▸ TASK OBJECTIVE: Each line of the data below that holds the word "common" is to be reported in full.

▸ RECORDS SUPPLIED:

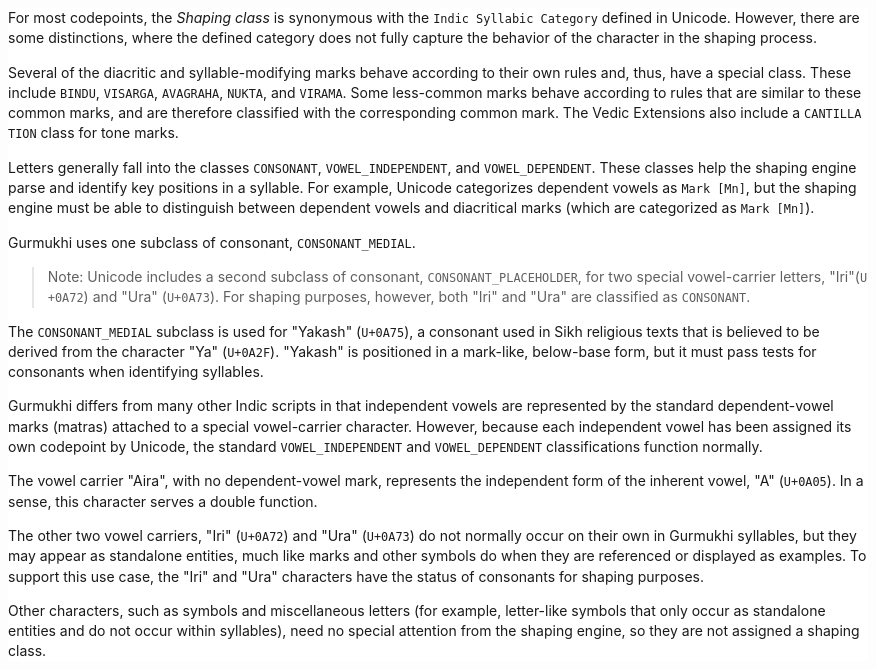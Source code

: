 For most codepoints, the _Shaping class_ is synonymous with the `Indic
Syllabic Category` defined in Unicode. However, there are some
distinctions, where the defined category does not fully capture the
behavior of the character in the shaping process.

Several of the diacritic and syllable-modifying marks behave according
to their own rules and, thus, have a special class. These include
`BINDU`, `VISARGA`, `AVAGRAHA`, `NUKTA`, and `VIRAMA`. Some
less-common marks behave according to rules that are similar to these
common marks, and are therefore classified with the corresponding
common mark. The Vedic Extensions also include a `CANTILLATION`
class for tone marks.

Letters generally fall into the classes `CONSONANT`,
`VOWEL_INDEPENDENT`, and `VOWEL_DEPENDENT`. These classes help the
shaping engine parse and identify key positions in a syllable. For
example, Unicode categorizes dependent vowels as `Mark [Mn]`, but the
shaping engine must be able to distinguish between dependent vowels
and diacritical marks (which are categorized as `Mark [Mn]`).

Gurmukhi uses one subclass of consonant, `CONSONANT_MEDIAL`.

> Note: Unicode includes a second subclass of consonant,
> `CONSONANT_PLACEHOLDER`, for two special vowel-carrier letters,
> "Iri"(`U+0A72`) and "Ura" (`U+0A73`). For shaping purposes, however,
> both "Iri" and "Ura" are classified as `CONSONANT`.

The `CONSONANT_MEDIAL` subclass is used for "Yakash" (`U+0A75`), a
consonant used in Sikh religious texts that is believed to be derived
from the character "Ya" (`U+0A2F`). "Yakash" is positioned in a mark-like,
below-base form, but it must pass tests for consonants when
identifying syllables.

Gurmukhi differs from many other Indic scripts in that independent
vowels are represented by the standard dependent-vowel marks (matras)
attached to a special vowel-carrier character. However, because each
independent vowel has been assigned its own codepoint by Unicode, the
standard `VOWEL_INDEPENDENT` and `VOWEL_DEPENDENT` classifications
function normally.

The vowel carrier "Aira", with no dependent-vowel mark, represents the
independent form of the inherent vowel, "A" (`U+0A05`).  In a sense,
this character serves a double function. 

The other two vowel carriers, "Iri" (`U+0A72`) and "Ura" (`U+0A73`)
do not normally occur on their own in Gurmukhi syllables, but they may
appear as standalone entities, much like marks and other symbols do
when they are referenced or displayed as examples. To support this use
case, the "Iri" and "Ura" characters have the status of consonants for
shaping purposes. 



Other characters, such as symbols and miscellaneous letters (for
example, letter-like symbols that only occur as standalone entities
and do not occur within syllables), need no special attention from the
shaping engine, so they are not assigned a shaping class.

▸ RESULT OF THE TASK:
less-common marks behave according to rules that are similar to these
common marks, and are therefore classified with the corresponding
common mark. The Vedic Extensions also include a `CANTILLATION`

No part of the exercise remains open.